The restricted American Depositary Shares and Series A Preference Shares have not been registered under the Securities Act of 1933, as amended (the “Securities Act”), or state securities laws and may not be offered or sold in the United States absent registration with the Securities and Exchange Commission (“SEC”) or an applicable exemption from registration requirements. The Company filed a registration statement with the SEC covering the resale of the restricted American Depositary Shares and the ADSs representing ordinary shares created by the consolidation and redesignation of the Series A Preference Shares (the “Registrable Securities”) on April 9, 2015. In addition, the Company agreed to use its commercially reasonable best efforts to effect and to keep the registration, and any qualification, exemption or compliance under state securities laws which the Company determines to obtain, continuously effective, and to keep the Registration Statement free of any material misstatements or omissions, until the earlier of (a) March 11, 2017 or (b) the date on which all Registrable Securities held by Purchasers may be sold or transferred in compliance with Rule 144 under the Securities Act, without any volume or manner of sale restrictions.
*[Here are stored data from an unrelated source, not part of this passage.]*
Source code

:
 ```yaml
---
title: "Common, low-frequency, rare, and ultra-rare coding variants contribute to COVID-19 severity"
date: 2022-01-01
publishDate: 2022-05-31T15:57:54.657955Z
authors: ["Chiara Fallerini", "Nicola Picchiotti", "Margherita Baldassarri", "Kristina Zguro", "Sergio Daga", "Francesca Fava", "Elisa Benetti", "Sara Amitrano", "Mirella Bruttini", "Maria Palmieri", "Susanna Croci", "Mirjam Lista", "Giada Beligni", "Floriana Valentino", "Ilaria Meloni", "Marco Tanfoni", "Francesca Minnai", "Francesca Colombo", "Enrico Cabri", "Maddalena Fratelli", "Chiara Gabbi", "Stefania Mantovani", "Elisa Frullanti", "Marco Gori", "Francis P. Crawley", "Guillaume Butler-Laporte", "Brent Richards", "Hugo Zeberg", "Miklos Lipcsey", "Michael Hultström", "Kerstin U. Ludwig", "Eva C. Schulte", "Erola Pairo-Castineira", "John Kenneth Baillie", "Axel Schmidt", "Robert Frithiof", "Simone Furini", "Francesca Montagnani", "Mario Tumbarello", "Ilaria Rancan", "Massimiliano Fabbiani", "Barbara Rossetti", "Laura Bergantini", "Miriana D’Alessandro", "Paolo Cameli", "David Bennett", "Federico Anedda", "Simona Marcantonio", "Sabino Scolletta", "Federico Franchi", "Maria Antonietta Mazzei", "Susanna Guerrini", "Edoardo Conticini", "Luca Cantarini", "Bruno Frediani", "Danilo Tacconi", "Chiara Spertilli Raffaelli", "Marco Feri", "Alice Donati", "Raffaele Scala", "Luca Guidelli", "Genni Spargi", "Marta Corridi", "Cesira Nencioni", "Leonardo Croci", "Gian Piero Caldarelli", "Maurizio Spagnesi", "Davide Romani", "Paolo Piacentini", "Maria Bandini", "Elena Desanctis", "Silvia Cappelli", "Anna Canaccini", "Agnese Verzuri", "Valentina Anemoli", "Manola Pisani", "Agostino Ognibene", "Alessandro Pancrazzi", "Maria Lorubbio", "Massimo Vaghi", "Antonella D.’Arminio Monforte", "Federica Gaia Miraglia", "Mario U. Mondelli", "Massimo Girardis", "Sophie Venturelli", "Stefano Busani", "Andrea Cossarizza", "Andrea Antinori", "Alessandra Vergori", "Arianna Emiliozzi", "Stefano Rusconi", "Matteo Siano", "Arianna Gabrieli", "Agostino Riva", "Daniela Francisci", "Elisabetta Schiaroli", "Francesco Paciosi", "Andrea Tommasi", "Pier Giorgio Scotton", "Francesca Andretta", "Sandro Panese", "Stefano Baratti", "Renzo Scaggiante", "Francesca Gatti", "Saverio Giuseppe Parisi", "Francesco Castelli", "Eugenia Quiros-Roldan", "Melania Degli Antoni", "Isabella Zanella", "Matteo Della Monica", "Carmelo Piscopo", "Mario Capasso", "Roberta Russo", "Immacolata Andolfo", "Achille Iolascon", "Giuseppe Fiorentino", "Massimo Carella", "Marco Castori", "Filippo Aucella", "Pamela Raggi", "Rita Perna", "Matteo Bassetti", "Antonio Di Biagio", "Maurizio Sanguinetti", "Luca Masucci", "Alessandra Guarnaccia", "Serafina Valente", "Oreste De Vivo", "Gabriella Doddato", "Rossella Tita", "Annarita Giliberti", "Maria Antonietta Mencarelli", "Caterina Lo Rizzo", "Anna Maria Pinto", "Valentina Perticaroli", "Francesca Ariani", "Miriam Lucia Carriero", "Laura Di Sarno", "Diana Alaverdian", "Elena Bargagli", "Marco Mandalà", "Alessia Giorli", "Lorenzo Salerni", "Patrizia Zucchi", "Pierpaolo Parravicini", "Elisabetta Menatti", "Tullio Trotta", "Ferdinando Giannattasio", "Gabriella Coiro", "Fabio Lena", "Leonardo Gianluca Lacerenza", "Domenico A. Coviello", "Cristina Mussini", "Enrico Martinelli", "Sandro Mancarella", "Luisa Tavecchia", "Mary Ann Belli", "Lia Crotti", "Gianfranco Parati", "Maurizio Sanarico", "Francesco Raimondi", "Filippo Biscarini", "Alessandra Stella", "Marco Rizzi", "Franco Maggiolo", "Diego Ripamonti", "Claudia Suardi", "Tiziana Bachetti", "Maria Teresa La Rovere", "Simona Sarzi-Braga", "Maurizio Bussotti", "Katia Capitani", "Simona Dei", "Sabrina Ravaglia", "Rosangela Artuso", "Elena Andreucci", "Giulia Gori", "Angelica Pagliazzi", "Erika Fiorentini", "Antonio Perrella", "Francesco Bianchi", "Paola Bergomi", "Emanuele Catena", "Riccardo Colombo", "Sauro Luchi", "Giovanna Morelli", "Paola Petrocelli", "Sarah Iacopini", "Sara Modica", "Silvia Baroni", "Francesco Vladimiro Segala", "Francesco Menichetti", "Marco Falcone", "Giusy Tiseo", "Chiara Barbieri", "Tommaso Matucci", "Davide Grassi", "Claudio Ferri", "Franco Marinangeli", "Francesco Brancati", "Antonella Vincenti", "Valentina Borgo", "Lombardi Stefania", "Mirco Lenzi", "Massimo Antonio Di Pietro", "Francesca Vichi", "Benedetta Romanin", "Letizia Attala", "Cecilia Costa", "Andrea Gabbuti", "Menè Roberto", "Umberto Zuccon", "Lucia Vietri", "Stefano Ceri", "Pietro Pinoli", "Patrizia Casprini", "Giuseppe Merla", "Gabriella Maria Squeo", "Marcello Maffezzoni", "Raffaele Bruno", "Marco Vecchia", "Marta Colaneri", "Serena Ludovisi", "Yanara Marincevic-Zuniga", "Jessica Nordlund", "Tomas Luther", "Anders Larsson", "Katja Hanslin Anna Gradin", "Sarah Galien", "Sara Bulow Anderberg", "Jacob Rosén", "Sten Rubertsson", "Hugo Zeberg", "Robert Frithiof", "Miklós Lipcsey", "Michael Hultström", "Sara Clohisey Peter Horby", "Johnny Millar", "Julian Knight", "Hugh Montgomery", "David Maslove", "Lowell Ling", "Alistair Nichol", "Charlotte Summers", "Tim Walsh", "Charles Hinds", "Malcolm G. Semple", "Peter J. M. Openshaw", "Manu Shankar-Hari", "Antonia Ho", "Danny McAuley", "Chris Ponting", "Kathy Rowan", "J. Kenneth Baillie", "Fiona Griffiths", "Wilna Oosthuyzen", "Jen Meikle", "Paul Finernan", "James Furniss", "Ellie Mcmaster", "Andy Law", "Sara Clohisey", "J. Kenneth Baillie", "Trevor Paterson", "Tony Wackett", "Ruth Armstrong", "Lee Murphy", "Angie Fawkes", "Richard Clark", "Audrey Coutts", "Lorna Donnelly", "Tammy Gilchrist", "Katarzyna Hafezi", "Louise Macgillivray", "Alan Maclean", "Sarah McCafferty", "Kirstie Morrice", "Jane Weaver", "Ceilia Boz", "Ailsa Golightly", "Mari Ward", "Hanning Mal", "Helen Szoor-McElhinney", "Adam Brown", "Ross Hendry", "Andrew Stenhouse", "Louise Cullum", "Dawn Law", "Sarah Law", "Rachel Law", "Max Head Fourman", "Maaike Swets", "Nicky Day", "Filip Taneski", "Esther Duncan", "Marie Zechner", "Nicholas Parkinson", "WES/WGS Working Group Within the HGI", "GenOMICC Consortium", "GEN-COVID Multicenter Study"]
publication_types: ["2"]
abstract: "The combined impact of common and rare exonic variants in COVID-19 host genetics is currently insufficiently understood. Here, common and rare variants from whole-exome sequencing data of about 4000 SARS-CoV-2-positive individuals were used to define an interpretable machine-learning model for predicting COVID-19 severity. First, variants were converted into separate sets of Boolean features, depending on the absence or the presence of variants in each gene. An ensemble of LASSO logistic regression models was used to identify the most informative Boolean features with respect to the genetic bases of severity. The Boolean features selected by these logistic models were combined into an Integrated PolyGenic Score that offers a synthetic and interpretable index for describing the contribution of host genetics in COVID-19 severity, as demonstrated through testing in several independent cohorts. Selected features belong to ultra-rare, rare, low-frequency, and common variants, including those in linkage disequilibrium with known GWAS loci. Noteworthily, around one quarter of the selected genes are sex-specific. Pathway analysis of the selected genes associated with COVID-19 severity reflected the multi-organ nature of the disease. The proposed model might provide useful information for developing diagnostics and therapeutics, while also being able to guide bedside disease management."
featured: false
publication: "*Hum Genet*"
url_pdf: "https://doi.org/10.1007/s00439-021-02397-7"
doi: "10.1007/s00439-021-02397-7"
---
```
The Series A Preference Shares contain a contingent beneficial conversion feature (“BCF”) because they contain a conversion feature at a fixed rate that was in-the-money when issued. The BCF will be recorded in the second quarter of 2015 as a result of the related Form S-3 Registration Statement being declared effective, which represents the resolution of the contingency to convert the Series A Preference Shares. The BCF will be recognized in stockholders’ deficit and was measured by allocating a portion of the proceeds equal to the intrinsic value of that feature to additional paid-in capital. The effective purchase price of the ordinary shares into which the preferred shares are convertible was $1.50, which was used to compute the intrinsic value. The intrinsic value was calculated as the difference between the effective purchase price of the ordinary shares and the market value ($2.39 per share) on the date the preferred shares were issued, multiplied by the number of shares into which the preferred shares are convertible. The BCF resulting from the issuance of the Series A Preference Shares was determined to be $31.3 million. The BCF will be recorded as a non-cash dividend to preferred shareholders through retained earnings. Therefore, net loss applicable to common shareholders will be reduced by the value of the BCF for earnings per common share purposes in accordance with GAAP.

On March 30, 2015, in connection with the closing of the private placement, and pursuant to a pre-existing contractual right to participate in certain private placement transactions effected by the Company, the Company entered into a separate subscription agreement with an existing investor, Sofinnova Venture Partners VII L.P. (Sofinnova), for the purchase of an additional $5.8 million of restricted American Depositary Shares, each representing one (1) share of the Company’s Series A Preference Shares, at the same price per share and otherwise on substantially the same terms as the initial private placement. In accordance with applicable marketplace rules of the NASDAQ Stock Market, the consummation of the second private placement is conditioned upon approval by the Company’s shareholders at a future meeting of the Company’s shareholders. Dr. James Healy, a member of the Company’s Board, is a managing member of Sofinnova Management VII, L.L.C., the general partner of Sofinnova.

The existence of this preferred stock purchase option was determined to be a derivative liability effective March 5, 2015, the date in which the private placement was initially subscribed. The fair value of this liability was calculated using a Black-Scholes model and was determined to be $0.9 million at inception and was charged to retained earnings as a deemed non-cash dividend to Sofinnova. The liability was then marked to fair value as of March 30, 2015, the date on which the Company executed a subscription agreement with Sofinnova, resulting in a charge of $0.9 million through gain (loss) on change in fair value of derivatives. The liability of $1.8 million was reclassified to permanent equity (additional paid-in capital) on such date.